The writer’s thought revolves about certain fundamental watchwords regarding the nature of God. The three great watchwords which occupy the pivotal places in the plan of the Epistle (see analysis below) are, ’God is light,’ ’God is righteous,’ ’God is love.’ Corresponding to these are the Christian graces of faith, obedience, love, and the Christian duties of confessing Christ, keeping the commandments, and loving the brethren. Together with the positive inculcation of these truths and duties is combined a recognition of their opposites. Underlying all the thought of the Epistle is the conception of the irreconcilable antagonism which exists between Christ and the world; hence the statement of truth or duty is strengthened or expanded by a denial of or warning against its opposite. The active presence of error and evil among those addressed accounts for the polemical element in the Epistle, and the warnings against evil influences and wrong ways of thinking and living with which it abounds.
The particular heresy which the writer combats appears to have been an incipient form of one of the various systems which, as developed in the 2nd cent., are included under the general name of Gnosticism, in all of which there was involved a denial of the reality of the Incarnation: cp. 1 John 4:2; 2 John 1:7. This subject is more fully treated in Intro. to Second and Third Epistles. The polemical element is, however, subordinate to the main object of the Epistle, which is to promote the spiritual life of believers by bringing them into a living union with Christ and confirming them therein.
The plan of the Epistle is difificult to follow, and has been differently understood, some failing to recognise any regular plan at all. In the following Synopsis, the minor sections are grouped about the three fundamental statements mentioned above.
1 John 1:1-4. Introduction. The fundamental scheme of the Epistle: God manifested in Jesus Christ, that man may have fellowship with the Father through the Son.

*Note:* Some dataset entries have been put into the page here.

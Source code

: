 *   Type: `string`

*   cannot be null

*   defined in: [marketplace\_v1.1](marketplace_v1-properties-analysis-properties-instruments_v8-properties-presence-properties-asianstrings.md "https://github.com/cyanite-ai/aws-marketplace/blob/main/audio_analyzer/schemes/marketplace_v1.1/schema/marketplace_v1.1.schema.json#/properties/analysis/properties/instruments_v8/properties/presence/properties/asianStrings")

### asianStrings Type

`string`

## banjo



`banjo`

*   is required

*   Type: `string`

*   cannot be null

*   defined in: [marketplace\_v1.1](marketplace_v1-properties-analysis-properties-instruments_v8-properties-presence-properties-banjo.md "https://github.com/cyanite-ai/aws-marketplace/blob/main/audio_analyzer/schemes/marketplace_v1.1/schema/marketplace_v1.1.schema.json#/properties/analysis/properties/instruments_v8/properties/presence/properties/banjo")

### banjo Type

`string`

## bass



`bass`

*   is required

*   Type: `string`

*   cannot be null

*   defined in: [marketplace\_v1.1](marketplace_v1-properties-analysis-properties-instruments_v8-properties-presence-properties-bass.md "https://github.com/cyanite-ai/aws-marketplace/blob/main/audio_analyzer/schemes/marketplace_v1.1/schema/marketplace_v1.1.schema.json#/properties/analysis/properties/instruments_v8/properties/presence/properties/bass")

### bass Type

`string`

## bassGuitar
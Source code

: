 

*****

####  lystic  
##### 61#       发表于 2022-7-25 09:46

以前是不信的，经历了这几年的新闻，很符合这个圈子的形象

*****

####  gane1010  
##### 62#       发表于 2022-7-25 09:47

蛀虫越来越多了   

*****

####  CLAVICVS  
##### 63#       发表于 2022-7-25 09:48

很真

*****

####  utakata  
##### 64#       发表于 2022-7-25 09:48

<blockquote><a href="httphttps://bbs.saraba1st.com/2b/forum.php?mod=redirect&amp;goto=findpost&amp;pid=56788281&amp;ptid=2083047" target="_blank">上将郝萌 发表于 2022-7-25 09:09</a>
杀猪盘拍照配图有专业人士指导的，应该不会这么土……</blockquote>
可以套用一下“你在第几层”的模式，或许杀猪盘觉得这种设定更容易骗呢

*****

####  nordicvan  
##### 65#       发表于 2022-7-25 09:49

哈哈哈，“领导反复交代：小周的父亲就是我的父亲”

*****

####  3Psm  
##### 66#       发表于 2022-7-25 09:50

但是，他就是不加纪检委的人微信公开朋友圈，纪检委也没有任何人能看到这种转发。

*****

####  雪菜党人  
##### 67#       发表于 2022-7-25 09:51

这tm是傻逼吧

1 John 1:5 to 1 John 2:28. I. God is Light, hence fellowship with Him means walking in the light and realising a sense of brotherhood and the forgiveness of sins (1 John 1:7).
(i) This involves, (a) confession of sin (1 John 1:8-10), (b) keeping His commandments (1 John 2:3-6), (c) in particular, loving the brethren (1 John 2:7-11).
(ii) (a) Reasons for writing, as regards the spiritual condition of the readers (1 John 2:12-16). (b) Things and persons to avoid. (1) The love of the world (1 John 2:15-17). (2) Fellowship with false teachers (1 John 2:18-26). (c) The believer’s security and hope (1 John 2:27-28).
1 John 2:29 to 1 John 4:6. II. God is Righteous, hence fellowship with Him involves doing righteousness, and this is an evidence of divine sonship (1 John 2:29).
(i) Sonship a motive to righteousness (1 John 3:1-9).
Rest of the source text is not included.